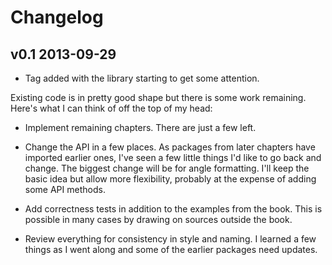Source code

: # Changelog

## v0.1 2013-09-29

* Tag added with the library starting to get some attention.  

Existing code is in pretty good shape but there is some work remaining.  Here's what I can think of off the top of my head:

* Implement remaining chapters.  There are just a few left.

* Change the API in a few places.  As packages from later chapters have
imported earlier ones, I've seen a few little things I'd like to go back and
change.  The biggest change will be for angle formatting.  I'll keep the
basic idea but allow more flexibility, probably at the expense of adding
some API methods.

* Add correctness tests in addition to the examples from the book.  This is
possible in many cases by drawing on sources outside the book.

* Review everything for consistency in style and naming.  I learned a few
things as I went along and some of the earlier packages need updates.
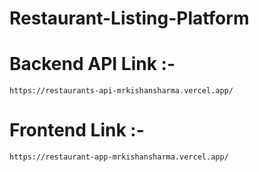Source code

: # Restaurant-Listing-Platform

# Backend API Link :- 
    https://restaurants-api-mrkishansharma.vercel.app/

# Frontend Link :-
    https://restaurant-app-mrkishansharma.vercel.app/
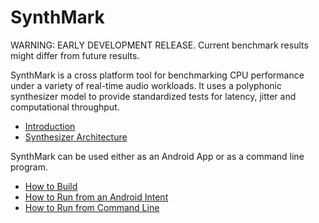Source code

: SynthMark
===
WARNING: EARLY DEVELOPMENT RELEASE. Current benchmark results might differ from future results.

SynthMark is a cross platform tool for benchmarking CPU performance under a variety of real-time audio workloads. It uses a polyphonic synthesizer model to provide standardized tests for latency, jitter and computational throughput.

* [Introduction](Introduction.md)
* [Synthesizer Architecture](Synthesizer.md)

SynthMark can be used either as an Android App or as a command line program.

* [How to Build](HowToBuild.md)
* [How to Run from an Android Intent](HowToRunAndroidIntent.md)
* [How to Run from Command Line](HowToRunCommand.md)
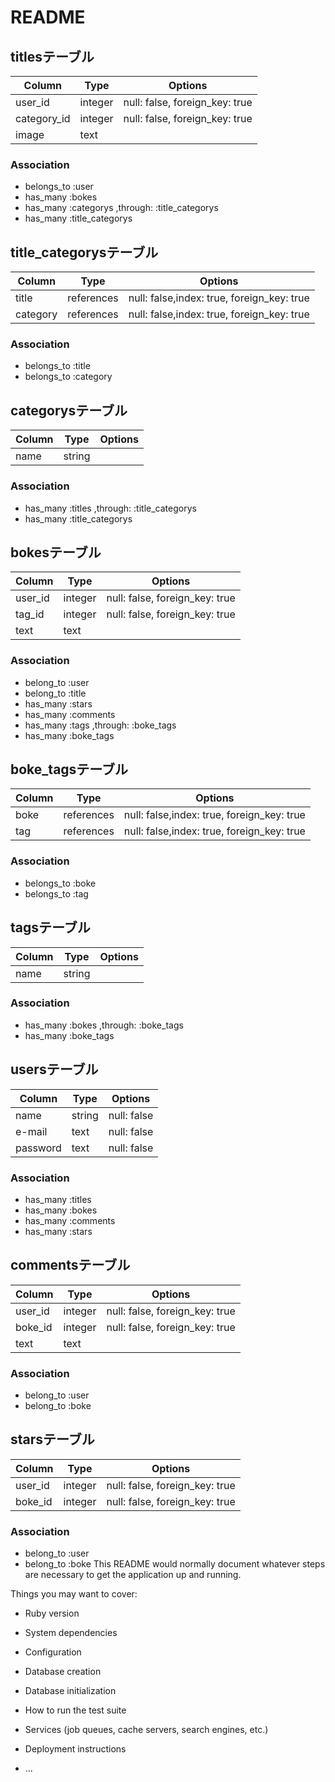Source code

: # README

## titlesテーブル
|Column|Type|Options|
|------|----|-------|
|user_id|integer|null: false, foreign_key: true|
|category_id|integer|null: false, foreign_key: true|
|image|text|

### Association
- belongs_to :user
- has_many :bokes
- has_many :categorys ,through: :title_categorys
- has_many :title_categorys


## title_categorysテーブル
|Column|Type|Options|
|------|----|-------|
|title|references|null: false,index: true, foreign_key: true|
|category|references|null: false,index: true, foreign_key: true|

### Association
- belongs_to :title
- belongs_to :category


## categorysテーブル
|Column|Type|Options|
|------|----|-------|
|name|string|

### Association
- has_many :titles ,through: :title_categorys
- has_many :title_categorys






## bokesテーブル
|Column|Type|Options|
|------|----|-------|
|user_id|integer|null: false, foreign_key: true|
|tag_id|integer|null: false, foreign_key: true|
|text|text|

### Association
- belong_to :user
- belong_to :title
- has_many :stars
- has_many :comments
- has_many :tags ,through: :boke_tags
- has_many :boke_tags

## boke_tagsテーブル
|Column|Type|Options|
|------|----|-------|
|boke|references|null: false,index: true, foreign_key: true|
|tag|references|null: false,index: true, foreign_key: true|

### Association
- belongs_to :boke
- belongs_to :tag

## tagsテーブル
|Column|Type|Options|
|------|----|-------|
|name|string|

### Association
- has_many :bokes ,through: :boke_tags
- has_many :boke_tags





## usersテーブル
|Column|Type|Options|
|------|----|-------|
|name|string|null: false|
|e-mail|text|null: false|
|password|text|null: false|

### Association
- has_many :titles
- has_many :bokes
- has_many :comments
- has_many :stars


## commentsテーブル
|Column|Type|Options|
|------|----|-------|
|user_id|integer|null: false, foreign_key: true|
|boke_id|integer|null: false, foreign_key: true|
|text|text|

### Association
- belong_to :user
- belong_to :boke



## starsテーブル
|Column|Type|Options|
|------|----|-------|
|user_id|integer|null: false, foreign_key: true|
|boke_id|integer|null: false, foreign_key: true|

### Association
- belong_to :user
- belong_to :boke
This README would normally document whatever steps are necessary to get the
application up and running.

Things you may want to cover:

* Ruby version

* System dependencies

* Configuration

* Database creation

* Database initialization

* How to run the test suite

* Services (job queues, cache servers, search engines, etc.)

* Deployment instructions

* ...
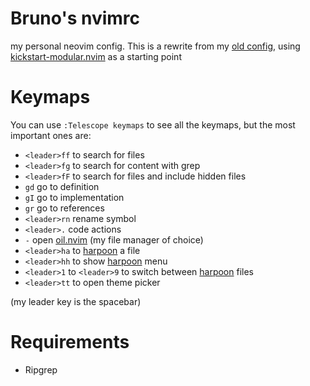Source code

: # Bruno's nvimrc

my personal neovim config. This is a rewrite
from my [old config](https://github.com/brunobmello25/skeleton.nvim),
using [kickstart-modular.nvim](https://github.com/dam9000/kickstart-modular.nvim)
as a starting point

# Keymaps

You can use `:Telescope keymaps` to see all the keymaps, but the most important ones are:

- `<leader>ff` to search for files
- `<leader>fg` to search for content with grep
- `<leader>fF` to search for files and include hidden files
- `gd` go to definition
- `gI` go to implementation
- `gr` go to references
- `<leader>rn` rename symbol
- `<leader>.` code actions
- `-` open [oil.nvim](https://github.com/stevearc/oil.nvim) (my file manager of choice)
- `<leader>ha` to [harpoon](https://github.com/ThePrimeagen/harpoon) a file
- `<leader>hh` to show [harpoon](https://github.com/ThePrimeagen/harpoon) menu
- `<leader>1` to `<leader>9` to switch between [harpoon](https://github.com/ThePrimeagen/harpoon) files
- `<leader>tt` to open theme picker

(my leader key is the spacebar)

# Requirements

- Ripgrep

• • • • • • •

**WHAT YOU ARE ASKED TO DO**
Return all of the entries word for word, but omit the pictures.

**YOUR SOLUTION**
Source code

: # Changelog

## v0.1 2013-09-29

* Tag added with the library starting to get some attention.  

Existing code is in pretty good shape but there is some work remaining.  Here's what I can think of off the top of my head:

* Implement remaining chapters.  There are just a few left.

* Change the API in a few places.  As packages from later chapters have
imported earlier ones, I've seen a few little things I'd like to go back and
change.  The biggest change will be for angle formatting.  I'll keep the
basic idea but allow more flexibility, probably at the expense of adding
some API methods.

* Add correctness tests in addition to the examples from the book.  This is
possible in many cases by drawing on sources outside the book.

* Review everything for consistency in style and naming.  I learned a few
things as I went along and some of the earlier packages need updates.
Source code

: # Restaurant-Listing-Platform

# Backend API Link :- 
    https://restaurants-api-mrkishansharma.vercel.app/

# Frontend Link :-
    https://restaurant-app-mrkishansharma.vercel.app/
Source code

: SynthMark
===
WARNING: EARLY DEVELOPMENT RELEASE. Current benchmark results might differ from future results.

SynthMark is a cross platform tool for benchmarking CPU performance under a variety of real-time audio workloads. It uses a polyphonic synthesizer model to provide standardized tests for latency, jitter and computational throughput.

* [Introduction](Introduction.md)
* [Synthesizer Architecture](Synthesizer.md)

SynthMark can be used either as an Android App or as a command line program.

* [How to Build](HowToBuild.md)
* [How to Run from an Android Intent](HowToRunAndroidIntent.md)
* [How to Run from Command Line](HowToRunCommand.md)
Source code

: # README

## titlesテーブル
|Column|Type|Options|
|------|----|-------|
|user_id|integer|null: false, foreign_key: true|
|category_id|integer|null: false, foreign_key: true|
|image|text|

### Association
- belongs_to :user
- has_many :bokes
- has_many :categorys ,through: :title_categorys
- has_many :title_categorys


## title_categorysテーブル
|Column|Type|Options|
|------|----|-------|
|title|references|null: false,index: true, foreign_key: true|
|category|references|null: false,index: true, foreign_key: true|

### Association
- belongs_to :title
- belongs_to :category


## categorysテーブル
|Column|Type|Options|
|------|----|-------|
|name|string|

### Association
- has_many :titles ,through: :title_categorys
- has_many :title_categorys






## bokesテーブル
|Column|Type|Options|
|------|----|-------|
|user_id|integer|null: false, foreign_key: true|
|tag_id|integer|null: false, foreign_key: true|
|text|text|

### Association
- belong_to :user
- belong_to :title
- has_many :stars
- has_many :comments
- has_many :tags ,through: :boke_tags
- has_many :boke_tags

## boke_tagsテーブル
|Column|Type|Options|
|------|----|-------|
|boke|references|null: false,index: true, foreign_key: true|
|tag|references|null: false,index: true, foreign_key: true|

### Association
- belongs_to :boke
- belongs_to :tag

## tagsテーブル
|Column|Type|Options|
|------|----|-------|
|name|string|

### Association
- has_many :bokes ,through: :boke_tags
- has_many :boke_tags





## usersテーブル
|Column|Type|Options|
|------|----|-------|
|name|string|null: false|
|e-mail|text|null: false|
|password|text|null: false|

### Association
- has_many :titles
- has_many :bokes
- has_many :comments
- has_many :stars


## commentsテーブル
|Column|Type|Options|
|------|----|-------|
|user_id|integer|null: false, foreign_key: true|
|boke_id|integer|null: false, foreign_key: true|
|text|text|

### Association
- belong_to :user
- belong_to :boke



## starsテーブル
|Column|Type|Options|
|------|----|-------|
|user_id|integer|null: false, foreign_key: true|
|boke_id|integer|null: false, foreign_key: true|

### Association
- belong_to :user
- belong_to :boke
This README would normally document whatever steps are necessary to get the
application up and running.

Things you may want to cover:

* Ruby version

* System dependencies

* Configuration

* Database creation

* Database initialization

* How to run the test suite

* Services (job queues, cache servers, search engines, etc.)

* Deployment instructions

* ...
Source code

: # Bruno's nvimrc

my personal neovim config. This is a rewrite
from my [old config](https://github.com/brunobmello25/skeleton.nvim),
using [kickstart-modular.nvim](https://github.com/dam9000/kickstart-modular.nvim)
as a starting point

# Keymaps

You can use `:Telescope keymaps` to see all the keymaps, but the most important ones are:

- `<leader>ff` to search for files
- `<leader>fg` to search for content with grep
- `<leader>fF` to search for files and include hidden files
- `gd` go to definition
- `gI` go to implementation
- `gr` go to references
- `<leader>rn` rename symbol
- `<leader>.` code actions
- `-` open [oil.nvim](https://github.com/stevearc/oil.nvim) (my file manager of choice)
- `<leader>ha` to [harpoon](https://github.com/ThePrimeagen/harpoon) a file
- `<leader>hh` to show [harpoon](https://github.com/ThePrimeagen/harpoon) menu
- `<leader>1` to `<leader>9` to switch between [harpoon](https://github.com/ThePrimeagen/harpoon) files
- `<leader>tt` to open theme picker

(my leader key is the spacebar)

# Requirements

- Ripgrep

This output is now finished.